■ TASK BRIEF
If a line in the entries below includes the string "Series", copy it out.

····················

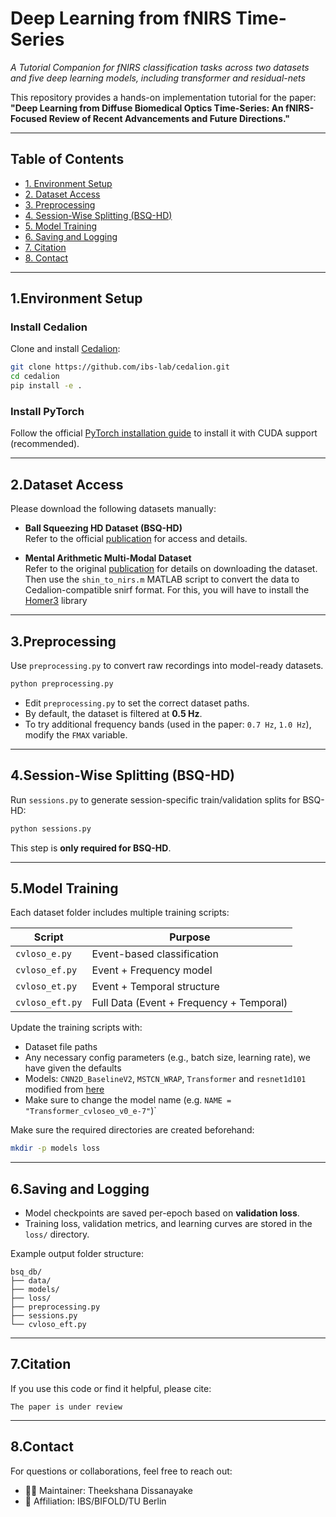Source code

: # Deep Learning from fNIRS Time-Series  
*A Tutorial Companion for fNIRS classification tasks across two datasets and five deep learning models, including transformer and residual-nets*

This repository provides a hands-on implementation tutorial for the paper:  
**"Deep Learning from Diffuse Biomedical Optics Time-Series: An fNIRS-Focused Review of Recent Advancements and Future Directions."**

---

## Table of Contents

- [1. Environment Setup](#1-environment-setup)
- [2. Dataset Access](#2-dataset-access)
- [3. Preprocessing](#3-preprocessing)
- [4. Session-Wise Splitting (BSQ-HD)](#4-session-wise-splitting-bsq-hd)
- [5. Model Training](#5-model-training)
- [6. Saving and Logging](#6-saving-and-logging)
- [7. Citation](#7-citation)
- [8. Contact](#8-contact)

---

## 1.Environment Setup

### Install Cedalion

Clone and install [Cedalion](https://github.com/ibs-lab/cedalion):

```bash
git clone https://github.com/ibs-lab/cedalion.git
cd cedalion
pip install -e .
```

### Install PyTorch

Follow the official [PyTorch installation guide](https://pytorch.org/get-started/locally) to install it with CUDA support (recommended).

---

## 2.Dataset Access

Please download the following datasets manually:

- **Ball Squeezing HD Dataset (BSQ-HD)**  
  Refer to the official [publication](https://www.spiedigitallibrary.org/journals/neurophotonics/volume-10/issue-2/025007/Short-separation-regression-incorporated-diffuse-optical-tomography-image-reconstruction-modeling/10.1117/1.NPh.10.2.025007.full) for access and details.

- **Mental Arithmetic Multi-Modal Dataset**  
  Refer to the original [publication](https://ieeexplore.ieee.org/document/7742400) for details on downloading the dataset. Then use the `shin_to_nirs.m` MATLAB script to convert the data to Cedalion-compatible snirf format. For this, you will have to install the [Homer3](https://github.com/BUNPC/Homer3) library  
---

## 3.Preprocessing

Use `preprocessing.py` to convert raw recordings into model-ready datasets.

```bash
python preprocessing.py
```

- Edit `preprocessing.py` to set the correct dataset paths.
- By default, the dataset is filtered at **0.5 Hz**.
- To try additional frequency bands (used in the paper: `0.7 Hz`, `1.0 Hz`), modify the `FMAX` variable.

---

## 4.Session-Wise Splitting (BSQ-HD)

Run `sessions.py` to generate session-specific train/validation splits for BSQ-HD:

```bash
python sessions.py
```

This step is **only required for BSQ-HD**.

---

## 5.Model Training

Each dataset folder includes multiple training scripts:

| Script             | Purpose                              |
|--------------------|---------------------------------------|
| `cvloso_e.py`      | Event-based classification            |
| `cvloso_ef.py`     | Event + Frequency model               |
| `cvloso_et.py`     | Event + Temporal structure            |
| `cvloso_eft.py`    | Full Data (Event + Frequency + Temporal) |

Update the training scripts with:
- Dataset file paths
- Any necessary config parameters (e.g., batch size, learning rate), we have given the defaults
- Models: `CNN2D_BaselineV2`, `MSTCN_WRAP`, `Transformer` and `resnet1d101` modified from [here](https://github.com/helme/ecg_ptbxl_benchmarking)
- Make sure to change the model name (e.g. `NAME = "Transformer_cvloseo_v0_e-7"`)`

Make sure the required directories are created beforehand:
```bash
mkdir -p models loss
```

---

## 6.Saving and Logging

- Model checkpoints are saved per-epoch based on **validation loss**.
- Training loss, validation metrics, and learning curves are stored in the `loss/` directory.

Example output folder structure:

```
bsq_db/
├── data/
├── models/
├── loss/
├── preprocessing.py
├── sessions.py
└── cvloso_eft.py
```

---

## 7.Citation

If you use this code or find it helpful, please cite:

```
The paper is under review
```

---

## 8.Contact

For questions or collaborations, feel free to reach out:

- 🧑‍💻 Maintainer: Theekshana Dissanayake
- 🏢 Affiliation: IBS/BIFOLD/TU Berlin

····················

■ RESPONSE
: # Deep Learning from fNIRS Time-Series  
**"Deep Learning from Diffuse Biomedical Optics Time-Series: An fNIRS-Focused Review of Recent Advancements and Future Directions."**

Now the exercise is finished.